Dataset items:
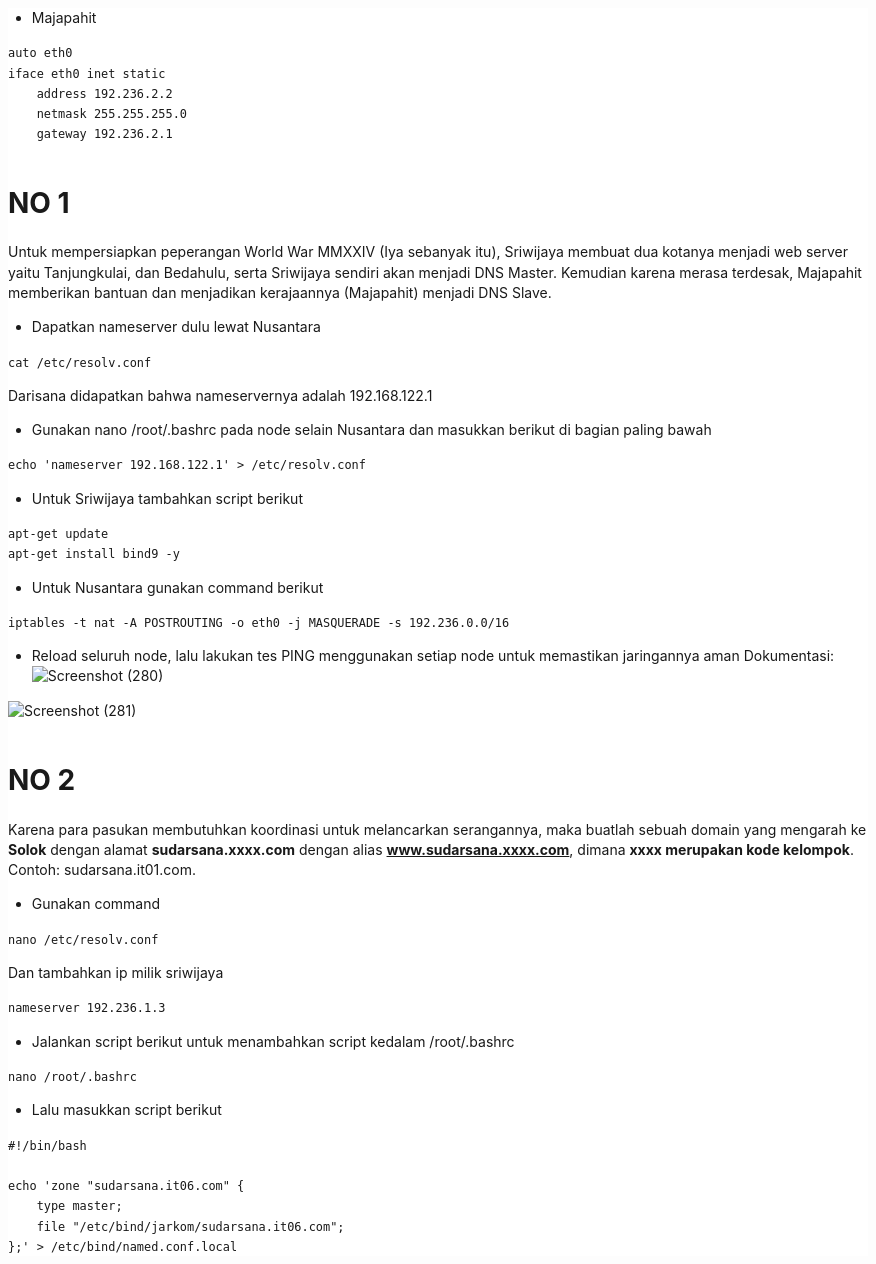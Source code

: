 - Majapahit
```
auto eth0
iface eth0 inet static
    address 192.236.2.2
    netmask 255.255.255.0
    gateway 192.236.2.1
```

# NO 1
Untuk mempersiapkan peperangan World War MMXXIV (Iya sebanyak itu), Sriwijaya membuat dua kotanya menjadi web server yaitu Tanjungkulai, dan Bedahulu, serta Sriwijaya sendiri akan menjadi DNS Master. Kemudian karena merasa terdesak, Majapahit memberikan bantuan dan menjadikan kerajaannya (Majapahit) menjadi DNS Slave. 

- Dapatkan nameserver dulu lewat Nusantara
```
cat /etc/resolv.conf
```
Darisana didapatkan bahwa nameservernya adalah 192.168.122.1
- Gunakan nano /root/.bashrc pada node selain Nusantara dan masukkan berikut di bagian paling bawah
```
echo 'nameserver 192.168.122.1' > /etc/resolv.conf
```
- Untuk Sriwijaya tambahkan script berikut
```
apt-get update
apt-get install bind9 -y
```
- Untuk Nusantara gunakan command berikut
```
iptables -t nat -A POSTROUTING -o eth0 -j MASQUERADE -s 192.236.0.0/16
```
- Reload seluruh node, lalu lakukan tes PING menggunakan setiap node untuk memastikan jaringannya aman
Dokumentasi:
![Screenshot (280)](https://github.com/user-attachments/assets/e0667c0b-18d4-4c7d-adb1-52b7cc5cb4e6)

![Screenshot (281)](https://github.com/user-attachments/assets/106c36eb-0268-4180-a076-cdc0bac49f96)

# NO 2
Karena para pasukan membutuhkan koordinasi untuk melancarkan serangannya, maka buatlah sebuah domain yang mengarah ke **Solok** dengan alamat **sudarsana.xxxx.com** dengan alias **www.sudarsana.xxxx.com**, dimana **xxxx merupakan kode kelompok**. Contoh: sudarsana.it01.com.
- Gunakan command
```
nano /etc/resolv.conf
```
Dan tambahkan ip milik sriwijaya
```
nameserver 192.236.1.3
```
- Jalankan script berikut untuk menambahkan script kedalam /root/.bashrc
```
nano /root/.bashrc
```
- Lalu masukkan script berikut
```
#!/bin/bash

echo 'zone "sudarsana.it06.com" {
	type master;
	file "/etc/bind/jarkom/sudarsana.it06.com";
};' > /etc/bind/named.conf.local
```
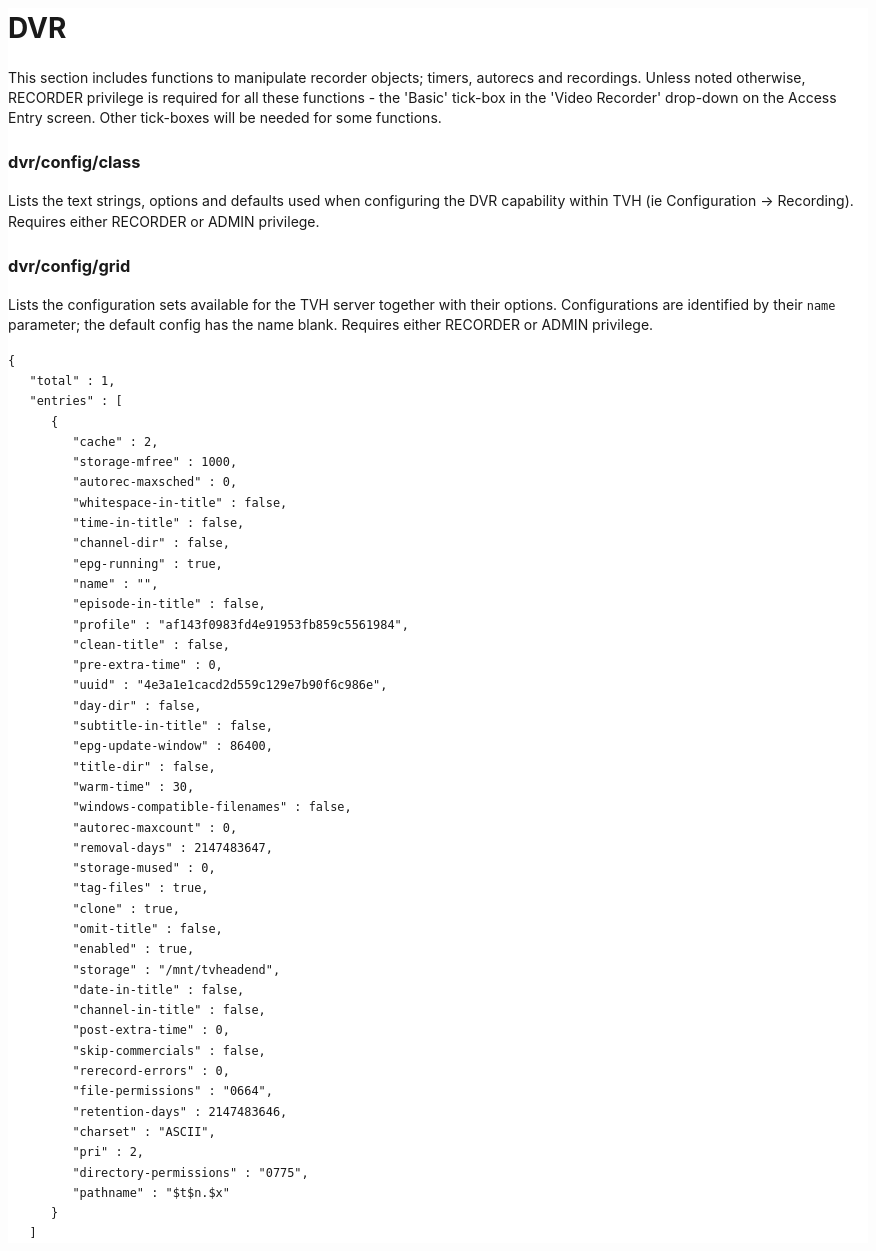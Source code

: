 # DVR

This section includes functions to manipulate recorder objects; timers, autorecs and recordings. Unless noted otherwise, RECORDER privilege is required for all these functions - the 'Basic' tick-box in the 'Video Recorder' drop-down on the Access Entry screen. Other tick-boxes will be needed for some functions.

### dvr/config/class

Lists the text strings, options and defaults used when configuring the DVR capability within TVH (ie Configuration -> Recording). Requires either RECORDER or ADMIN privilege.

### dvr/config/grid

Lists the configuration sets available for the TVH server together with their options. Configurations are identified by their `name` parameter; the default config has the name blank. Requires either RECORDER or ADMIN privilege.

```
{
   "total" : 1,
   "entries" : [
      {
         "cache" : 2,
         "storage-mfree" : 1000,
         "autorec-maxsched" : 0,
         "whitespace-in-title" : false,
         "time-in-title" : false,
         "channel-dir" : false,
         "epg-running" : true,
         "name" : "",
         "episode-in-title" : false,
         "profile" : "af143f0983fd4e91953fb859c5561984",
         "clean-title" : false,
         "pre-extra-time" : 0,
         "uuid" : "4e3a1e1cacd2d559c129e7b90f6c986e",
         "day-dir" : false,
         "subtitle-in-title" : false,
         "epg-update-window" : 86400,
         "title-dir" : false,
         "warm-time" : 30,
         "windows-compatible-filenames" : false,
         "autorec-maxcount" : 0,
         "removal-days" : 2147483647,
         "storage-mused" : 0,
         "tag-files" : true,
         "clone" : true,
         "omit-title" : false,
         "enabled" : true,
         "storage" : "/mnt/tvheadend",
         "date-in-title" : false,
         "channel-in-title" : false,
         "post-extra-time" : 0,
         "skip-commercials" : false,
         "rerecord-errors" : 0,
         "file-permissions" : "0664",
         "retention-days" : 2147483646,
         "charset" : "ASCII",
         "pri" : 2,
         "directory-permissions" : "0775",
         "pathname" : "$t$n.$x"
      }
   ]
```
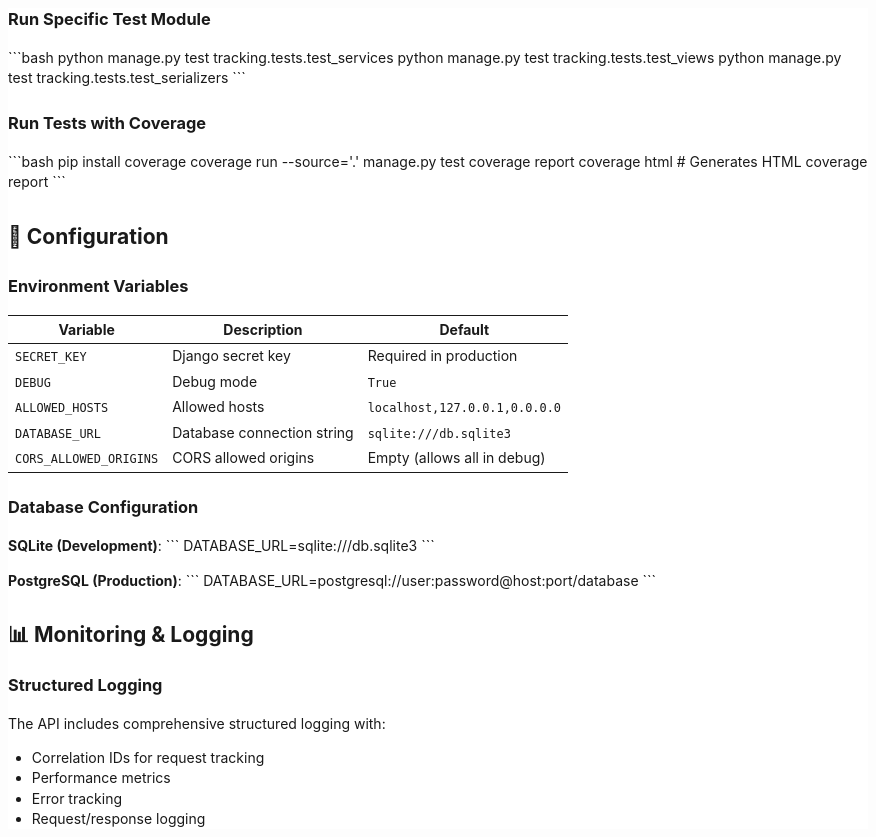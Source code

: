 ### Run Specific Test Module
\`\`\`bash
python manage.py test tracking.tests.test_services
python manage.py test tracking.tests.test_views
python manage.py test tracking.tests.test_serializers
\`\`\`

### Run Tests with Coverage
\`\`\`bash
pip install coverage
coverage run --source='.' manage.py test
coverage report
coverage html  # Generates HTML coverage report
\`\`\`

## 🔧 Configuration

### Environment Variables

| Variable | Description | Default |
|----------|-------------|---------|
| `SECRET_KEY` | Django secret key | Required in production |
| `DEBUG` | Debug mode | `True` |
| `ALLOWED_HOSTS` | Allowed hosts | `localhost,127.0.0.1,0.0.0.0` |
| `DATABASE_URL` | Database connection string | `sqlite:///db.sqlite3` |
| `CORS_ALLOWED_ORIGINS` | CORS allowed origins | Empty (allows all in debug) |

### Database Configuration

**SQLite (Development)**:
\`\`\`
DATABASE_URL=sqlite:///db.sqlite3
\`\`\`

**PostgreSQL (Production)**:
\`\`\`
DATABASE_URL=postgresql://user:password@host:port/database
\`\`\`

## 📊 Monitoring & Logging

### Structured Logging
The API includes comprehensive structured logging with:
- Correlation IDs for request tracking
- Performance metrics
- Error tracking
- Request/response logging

• _INSTRUCTIONS TO FOLLOW_
The answer must consist of every line above that contains the word "assets".

• _ANSWER SECTION_
![Screenshot (280)](https://github.com/user-attachments/assets/e0667c0b-18d4-4c7d-adb1-52b7cc5cb4e6)
![Screenshot (281)](https://github.com/user-attachments/assets/106c36eb-0268-4180-a076-cdc0bac49f96)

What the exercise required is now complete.